Keep the rainy-day fund safe

Since the drama at Northern Rock last summer, British savers have felt understandably nervy about the security of their savings. Now chancellor Alistair Darling is trying to curb those fears by improving the UK’s deposit protection scheme.

The first big change is to extend the Financial Services Compensation Scheme to cover the first £50,000 of your cash, rather than £35,000. His other aim is to cap the time taken for the scheme to pay out at one week. That’s all well and good, although quite how such a short deadline will work for a large bank facing thousands of claims is unclear.

The new rules, assuming they pass through the consultation process, look likely to come into force next February.

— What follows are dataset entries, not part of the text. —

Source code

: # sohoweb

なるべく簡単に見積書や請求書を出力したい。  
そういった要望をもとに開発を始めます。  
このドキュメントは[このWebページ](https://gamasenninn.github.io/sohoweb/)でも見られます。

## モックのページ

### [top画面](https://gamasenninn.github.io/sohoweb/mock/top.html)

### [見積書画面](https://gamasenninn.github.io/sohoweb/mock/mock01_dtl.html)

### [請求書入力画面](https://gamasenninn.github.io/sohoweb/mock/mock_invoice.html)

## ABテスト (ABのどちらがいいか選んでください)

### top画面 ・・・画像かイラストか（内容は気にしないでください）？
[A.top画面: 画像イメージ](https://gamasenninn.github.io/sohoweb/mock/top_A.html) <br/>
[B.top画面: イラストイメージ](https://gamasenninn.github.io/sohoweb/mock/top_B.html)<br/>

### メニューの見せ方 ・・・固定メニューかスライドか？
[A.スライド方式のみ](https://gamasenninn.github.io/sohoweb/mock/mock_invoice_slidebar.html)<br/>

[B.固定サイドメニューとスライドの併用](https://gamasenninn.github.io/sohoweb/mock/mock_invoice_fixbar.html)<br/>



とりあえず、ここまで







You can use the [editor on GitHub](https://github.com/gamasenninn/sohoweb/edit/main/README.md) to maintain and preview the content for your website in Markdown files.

So who will pay for the enlarged scheme? There’s the rub. Under current proposals the scheme will not be “pre-funded” – banks are refusing to stump up capital right now, just as they are struggling to raise it. Instead, it seems the FCSC will be able to borrow “short-term” from the National Loans Fund to meet claims. In other words, if a bank goes bust, the taxpayer will bail out its depositors. The government will then claw this money back by selling the bank’s assets, and imposing a levy on other banks.

But that could take time. As David Wighton in The Times points out, “the snag… is that a bank failure is likely to come at a time when the entire banking system is under stress. This is precisely the wrong moment to ask banks for money or to sell bank assets”. So the scheme may well provide a touch more reassurance for savers with more than £35,000 in the bank. But it merely underlines the fact that as with Northern Rock, it’s the taxpayer who ends up on the hook for UK banking busts, rather than the banking industry. 

One thing’s for sure – regardless of how much you have in the bank, it would still be a huge pain to have your cash caught up in a bank run. So it’s worth having accounts with more than one provider. But bear in mind that the current FSCS scheme works on the basis of one claim per person per bank. So if you have separate accounts with a bank that owns and runs several brands that all share a single FSA registration, you are only entitled to one claim. You can check which organisations this affects here. 

Then there’s “netting”. Currently anyone who has a deposit of say £30,000 and a mortgage of £100,000 with the same bank, would find, were it to fail, that they are treated as owing a net £70,000. This means no FSCS claim to recover the £30,000 of savings, a headache if you originally set up the deposit as an easy-access rainy-day fund. That’s why it’s worth considering having your savings and your mortgage at different banks if you need guaranteed access to your cash.